Gibson v. Boyd, 206 Ark. 48 (1943)

July 12, 1943 · Arkansas Supreme Court
206 Ark. 48

Gibson v. Boyd.

Opinion delivered July 12, 1943.

McMillan é McMillan, for appellant.

Arnold & Arnold, for appellee.

McHaney, J.

Appellees, husband and wife, for a number of years, have been tenant farmers, renting and *49cultivating the 40-acre tract of land in Hempstead county, here involved, belonging to appellant, C. A. Gibson, whose wife is a party to this litigation. On December 9, 1941, appellant, through his agent, Giles H. Gibson, wrote Jim Boyd the following letter: “Please leave the rent for the cotton and seed, one-third with a statement of same at Jack’s Newsstand in Hope. Mr. Barr will give you a receipt.
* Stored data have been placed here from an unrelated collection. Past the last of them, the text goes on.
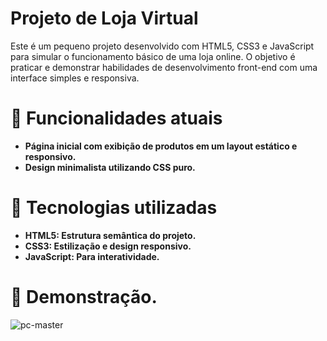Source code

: # Projeto de Loja Virtual
Este é um pequeno projeto desenvolvido com HTML5, CSS3 e JavaScript para simular o funcionamento básico de uma loja online. O objetivo é praticar e demonstrar habilidades de desenvolvimento front-end com uma interface simples e responsiva.

# 🔖 Funcionalidades atuais
- **Página inicial com exibição de produtos em um layout estático e responsivo.**
- **Design minimalista utilizando CSS puro.**
# 🚀 Tecnologias utilizadas
- **HTML5: Estrutura semântica do projeto.**
- **CSS3: Estilização e design responsivo.**
- **JavaScript: Para interatividade.**
  
# 📸 Demonstração.
![pc-master](https://github.com/user-attachments/assets/8b1beb4a-6da4-4ed1-96ae-281c577b28c7)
“Also if you want to stay where you are you will have to buy it for $300. To do this it will be necessary that you leave $5 every Friday (pay day) at the newsstand as -long as you work on the proving ground, Then $50 and interest on Nov. 1st each year until the full amount is paid.

“If you do not want to do this let me know at once, and he ready to give possession by Jan. 1st as I have another party who wants it. ’ ’
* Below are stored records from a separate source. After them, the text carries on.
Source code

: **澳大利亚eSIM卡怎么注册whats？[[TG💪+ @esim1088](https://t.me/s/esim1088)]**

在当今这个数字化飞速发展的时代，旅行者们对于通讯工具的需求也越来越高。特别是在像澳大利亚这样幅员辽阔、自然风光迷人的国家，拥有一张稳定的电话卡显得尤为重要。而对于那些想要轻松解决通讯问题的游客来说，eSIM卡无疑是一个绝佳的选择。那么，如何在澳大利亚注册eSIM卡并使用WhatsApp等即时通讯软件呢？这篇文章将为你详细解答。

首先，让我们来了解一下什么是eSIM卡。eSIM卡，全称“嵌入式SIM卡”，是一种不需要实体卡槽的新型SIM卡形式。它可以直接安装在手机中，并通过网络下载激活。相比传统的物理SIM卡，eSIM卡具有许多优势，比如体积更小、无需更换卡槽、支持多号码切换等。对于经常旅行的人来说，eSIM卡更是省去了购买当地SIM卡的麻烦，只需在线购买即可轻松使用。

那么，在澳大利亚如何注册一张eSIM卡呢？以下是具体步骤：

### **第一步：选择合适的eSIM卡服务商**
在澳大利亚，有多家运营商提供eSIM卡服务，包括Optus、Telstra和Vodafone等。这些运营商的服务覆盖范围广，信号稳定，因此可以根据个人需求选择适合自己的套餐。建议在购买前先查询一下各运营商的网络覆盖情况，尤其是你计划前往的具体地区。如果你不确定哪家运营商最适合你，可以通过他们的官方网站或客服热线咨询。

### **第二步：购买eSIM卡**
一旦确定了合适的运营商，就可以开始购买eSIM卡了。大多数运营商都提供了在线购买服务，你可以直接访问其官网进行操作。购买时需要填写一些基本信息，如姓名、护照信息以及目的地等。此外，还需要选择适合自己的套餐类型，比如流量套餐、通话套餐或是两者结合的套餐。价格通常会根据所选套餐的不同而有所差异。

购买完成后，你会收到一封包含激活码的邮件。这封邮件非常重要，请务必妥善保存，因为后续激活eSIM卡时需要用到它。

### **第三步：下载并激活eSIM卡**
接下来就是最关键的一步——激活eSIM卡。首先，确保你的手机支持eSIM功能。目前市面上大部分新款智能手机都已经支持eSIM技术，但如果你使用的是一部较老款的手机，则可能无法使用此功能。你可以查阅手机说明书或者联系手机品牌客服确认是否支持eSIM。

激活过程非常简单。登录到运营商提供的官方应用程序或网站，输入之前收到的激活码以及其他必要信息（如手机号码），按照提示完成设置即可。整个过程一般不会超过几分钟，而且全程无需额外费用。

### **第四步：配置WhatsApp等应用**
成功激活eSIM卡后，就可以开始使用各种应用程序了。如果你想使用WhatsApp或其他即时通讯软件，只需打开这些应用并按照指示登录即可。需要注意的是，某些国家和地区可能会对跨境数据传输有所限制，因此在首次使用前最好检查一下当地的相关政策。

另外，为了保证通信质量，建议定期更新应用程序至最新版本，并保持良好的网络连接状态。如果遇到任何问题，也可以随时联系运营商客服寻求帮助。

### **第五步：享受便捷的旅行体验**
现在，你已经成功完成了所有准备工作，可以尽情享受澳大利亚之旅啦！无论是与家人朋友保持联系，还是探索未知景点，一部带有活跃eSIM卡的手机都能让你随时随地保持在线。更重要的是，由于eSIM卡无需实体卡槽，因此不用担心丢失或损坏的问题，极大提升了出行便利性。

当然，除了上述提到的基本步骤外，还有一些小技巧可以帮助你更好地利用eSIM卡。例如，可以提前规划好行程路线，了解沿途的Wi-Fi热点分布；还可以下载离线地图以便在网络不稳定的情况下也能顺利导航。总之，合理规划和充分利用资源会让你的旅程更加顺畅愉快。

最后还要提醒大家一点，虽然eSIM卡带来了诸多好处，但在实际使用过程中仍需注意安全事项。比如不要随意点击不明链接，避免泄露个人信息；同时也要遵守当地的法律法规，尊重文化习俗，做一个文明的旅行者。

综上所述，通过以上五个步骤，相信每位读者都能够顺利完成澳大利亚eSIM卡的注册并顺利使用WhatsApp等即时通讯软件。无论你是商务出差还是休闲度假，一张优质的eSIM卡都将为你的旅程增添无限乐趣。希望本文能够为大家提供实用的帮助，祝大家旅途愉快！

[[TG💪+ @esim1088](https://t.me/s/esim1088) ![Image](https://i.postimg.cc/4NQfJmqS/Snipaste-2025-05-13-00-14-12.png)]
Boyd received this letter promptly, for on December 12, three days later, he went to Jacks Newsstand in Hope and paid Mr. Barr $12.95 for rent as directed in said letter, and, although he was working at the Proving Ground at the time, making $24 per week and so continued through January 31, 1942,. he did not make any of the $5 payments “every Friday (pay day) at the newsstand as long as you work at the Proving Ground.” Nor did he communicate with appellant’s agent until about March, 1942, when they met on the streets of Hope and had a conference, and the evidence as to what occurred then is in dispute. The agent said they made a rent agreement for 1942, which is denied by Boyd. Prior rental contracts had been in writing, but no written contract was made for 1942. Boyd does admit that he never advised the agent that he was claiming to have purchased the land until November of that year, after the land had become valuable for possibilities for oil. In September, 1942, one Matthews went to Boyd to lease the land for oil and gas, found that Boyd had no title, only the above letter, and undertook to clear the title, Gf Boyd would give him an oil and gas lease on the land. Pursuant to this arrangement, on October *503,. 1942, Matthews wrote said agent a letter, enclosing a draft for $300 drawn on himself, and asked that a deed to the land be attached to the draft and deposited for collection. The deed was not executed and the draft was returned by said agent some time later.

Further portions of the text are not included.